I liked the PDM Chrome Tapes kit. I actually have an original jersey.
Bianchi and Saeco, simple design, love it.
I really liked the Farnese Vini from a couple seasons back. Black and that crazy Fluoro yellow.


----------



## troutmd (Sep 7, 2007)

Durt said:


> I liked the PDM Chrome Tapes kit.


Not overly complex yet colorful and a nice blend with the team "tuxedo" paint scheme on the team bike. Certainly one of the classics.


----------



## Fireform (Dec 15, 2005)

LostViking said:


> View attachment 278659


I love that kit too. I was in an informal race a few weeks ago and there was a guy in a full replica LVC kit. It gladdened my heart to see that he could haul ass.


----------



## JaeP (Mar 12, 2002)

I'm kinda prejudice towards this one. Yeah USA!


----------



## atpjunkie (Mar 23, 2002)

Fireform said:


> I love that kit too. I was in an informal race a few weeks ago and there was a guy in a full replica LVC kit. It gladdened my heart to see that he could haul ass.
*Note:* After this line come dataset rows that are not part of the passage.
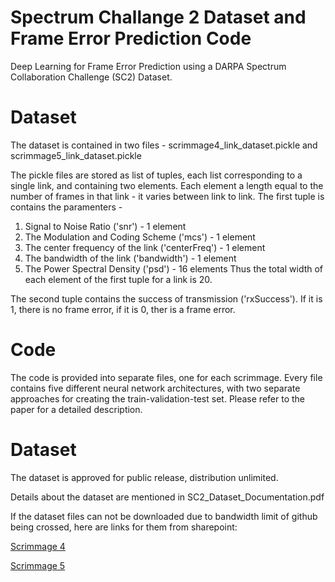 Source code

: # Spectrum Challange 2 Dataset and Frame Error Prediction Code
Deep Learning for Frame Error Prediction using a DARPA Spectrum Collaboration Challenge (SC2) Dataset.

# Dataset
The dataset is contained in two files - scrimmage4_link_dataset.pickle and scrimmage5_link_dataset.pickle

The pickle files are stored as list of tuples, each list corresponding to a single link, and containing two elements. Each element a length equal to the number of frames in that link - it varies between link to link.
The first tuple is contains the paramenters -
1. Signal to Noise Ratio ('snr') - 1 element
2. The Modulation and Coding Scheme ('mcs') - 1 element
3. The center frequency of the link ('centerFreq') - 1 element
4. The bandwidth of the link ('bandwidth') - 1 element
5. The Power Spectral Density ('psd') - 16 elements
Thus the total width of each element of the first tuple for a link is 20.

The second tuple contains the success of transmission ('rxSuccess'). If it is 1, there is no frame error, if it is 0, ther is a frame error.

# Code
The code is provided into separate files, one for each scrimmage. Every file contains five different neural network architectures, with two separate approaches for creating the train-validation-test set. Please refer to the paper for a detailed description.

# Dataset
The dataset is approved for public release, distribution unlimited.

Details about the dataset are mentioned in SC2_Dataset_Documentation.pdf

If the dataset files can not be downloaded due to bandwidth limit of github being crossed, here are links for them from sharepoint:

[Scrimmage 4](https://purdue0-my.sharepoint.com/:u:/g/personal/amahdeej_purdue_edu/EQsfaBF0MjJNvBXqkPq-Lv0BlyAm8ph8O85s-vxOqVjJTA?e=EiSxIq)

[Scrimmage 5](https://purdue0-my.sharepoint.com/:u:/g/personal/amahdeej_purdue_edu/EVnfh_V2BZBOk9SOTvKDLa4BGQ54LA9rr_r0cfFQWC_SLw?e=EJ5nWr)


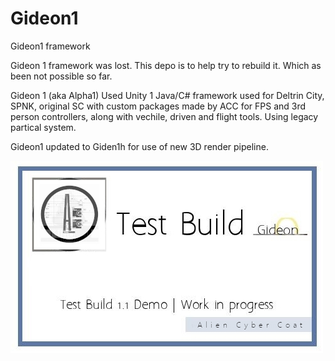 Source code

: # Gideon1
Gideon1 framework

Gideon 1 framework was lost. This depo is to help try to rebuild it. Which as been not possible so far.

Gideon 1 (aka Alpha1) Used Unity 1 Java/C# framework used for Deltrin City, SPNK, original SC with custom packages made by ACC for FPS and 3rd person controllers, along with vechile, driven and flight tools. Using legacy partical system.

Gideon1 updated to Giden1h for use of new 3D render pipeline.

![alt text](https://github.com/AlienCyberCoat/Gideon1/blob/55751cf34a6f189f737e91dd35e5919bb40e893d/gideon1.jpg)
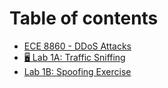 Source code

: # Table of contents

* [ECE 8860 - DDoS Attacks](README.md)
* [🖥 Lab 1A: Traffic Sniffing](lab-1a-traffic-sniffing.md)
* [Lab 1B: Spoofing Exercise](lab-1b-spoofing-exercise.md)
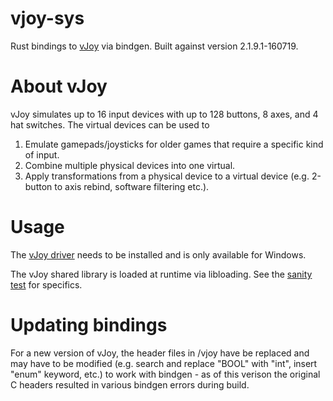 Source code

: # vjoy-sys
Rust bindings to [vJoy](https://sourceforge.net/projects/vjoystick/) via bindgen.
Built against version 2.1.9.1-160719.

# About vJoy
vJoy simulates up to 16 input devices with up to 128 buttons, 8 axes, and 4 hat switches.
The virtual devices can be used to 
1) Emulate gamepads/joysticks for older games that require a specific kind of input.
2) Combine multiple physical devices into one virtual.
3) Apply transformations from a physical device to a virtual device (e.g. 2-button to axis rebind, software filtering etc.).

# Usage
The [vJoy driver](https://sourceforge.net/projects/vjoystick/) needs to be installed and is only available for Windows.

The vJoy shared library is loaded at runtime via libloading. See the [sanity test](tests/test.rs) for specifics.

# Updating bindings
For a new version of vJoy, the header files in /vjoy have be replaced and may have to be modified (e.g. search and replace "BOOL" with "int", insert "enum" keyword, etc.) to work with bindgen - as of this verison the original C headers resulted in various bindgen errors during build.
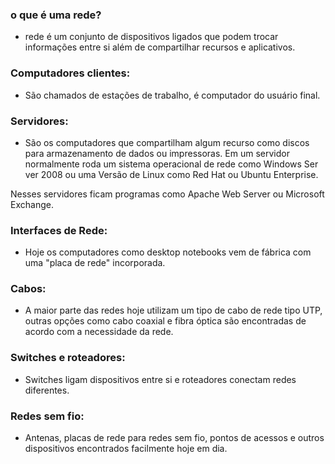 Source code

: 
###  **o que é uma rede?**

- rede é um conjunto de dispositivos ligados que podem trocar informações entre si além de compartilhar recursos e aplicativos.


### **Computadores clientes**:
- São chamados de estações de trabalho, é computador do usuário final.

### **Servidores**:
- São os computadores que compartilham algum recurso como discos para armazenamento de dados ou impressoras. Em um servidor normalmente roda um sistema operacional de rede como Windows Ser ver 2008 ou uma Versão de Linux como Red Hat ou Ubuntu Enterprise.

Nesses servidores ficam programas como Apache Web Server ou Microsoft Exchange.

### **Interfaces de Rede**: 
- Hoje os computadores como desktop notebooks vem de fábrica com uma "placa de rede" incorporada.

### **Cabos**:
 - A maior parte das redes hoje utilizam um tipo de cabo de rede tipo UTP, outras opções como cabo coaxial e fibra óptica são encontradas de acordo com a necessidade da rede.

###  **Switches e roteadores:** 
- Switches ligam dispositivos entre si e roteadores conectam redes diferentes.

###  **Redes sem fio:**
- Antenas, placas de rede para redes sem fio, pontos de acessos e outros dispositivos encontrados facilmente hoje em dia.

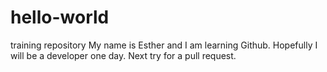 # hello-world
training repository
My name is Esther and I am learning Github. Hopefully I will be a developer one day. 
Next try for a pull request. 
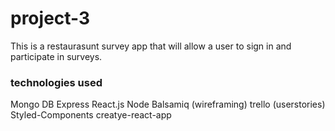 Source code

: # project-3
This is a restaurasunt survey app that will allow a user to sign in and participate in surveys. 
### technologies used
Mongo DB
Express
React.js
Node
Balsamiq (wireframing)
trello (userstories)
Styled-Components
creatye-react-app



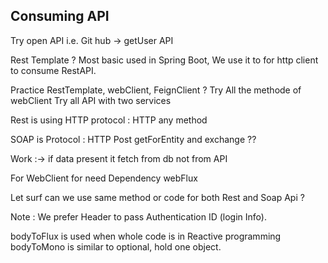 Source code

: 
## Consuming API
Try open API i.e. Git hub -> getUser API

Rest Template ? Most basic used in Spring Boot, We use it to for http client to consume RestAPI.

Practice RestTemplate, webClient, FeignClient ?
Try All the methode of webClient
Try all API with two services


Rest is using HTTP protocol : HTTP any method

SOAP is Protocol : HTTP Post
getForEntity and exchange ??

Work :-> if data present it fetch from db not from API 

For WebClient for need Dependency webFlux

Let surf can we use same method or code for both Rest and Soap Api ?

Note : We prefer Header to pass Authentication ID (login Info).

bodyToFlux is used when whole code is in Reactive programming
bodyToMono is similar to optional, hold one object.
I have an original. In the white section. Greg signed it "Tailwinds Forever", now I need the Badger to sign it


----------



## Fireform (Dec 15, 2005)

atpjunkie said:


> I have an original. In the white section. Greg signed it "Tailwinds Forever", now I need the Badger to sign it


Damn. Beg him to sign it in a yellow.


----------



## The Moontrane (Nov 28, 2005)

Jason303 said:


> Can't say I agree with all these choices, but it's a interesting starting point: Video: Top 10 Pro Team Kits | Road Bike News, Reviews, and Photos
> 
> I'd vote for Boonen's national team jersey
> View attachment 278620


That and the Spanish NC jerseys are my favorites. 

View attachment 278690


The team Caisse D'Epargne is sharp, too.

Mapei's jersey was in a world by itself.

View attachment 278691


----------



## SystemShock (Jun 14, 2008)

LostViking said:


> View attachment 278659




Yup, that is the one. Bestest jersey ever, with Molteni, Brooklyn and Peugeot way up there as well. :yesnod:


----------



## King Arthur (Nov 13, 2009)

Loved Once, Mapei and Saeco


----------



## King Arthur (Nov 13, 2009)

you're kidding right.......


----------



## atpjunkie (Mar 23, 2002)

The Moontrane said:


> That and the Spanish NC jerseys are my favorites.
> 
> View attachment 278690
> 
> ...


a world of fugly


----------



## cale262 (Apr 28, 2010)

View attachment 278939


----------



## 8toes (Feb 28, 2010)

JaeP said:


> I'm kinda prejudice towards this one. Yeah USA!


7-11.....Yes indeedy!!!


----------



## DCTILLER (May 9, 2009)

troutmd said:


> Not overly complex yet colorful and a nice blend with the team "tuxedo" paint scheme on the team bike. Certainly one of the classics.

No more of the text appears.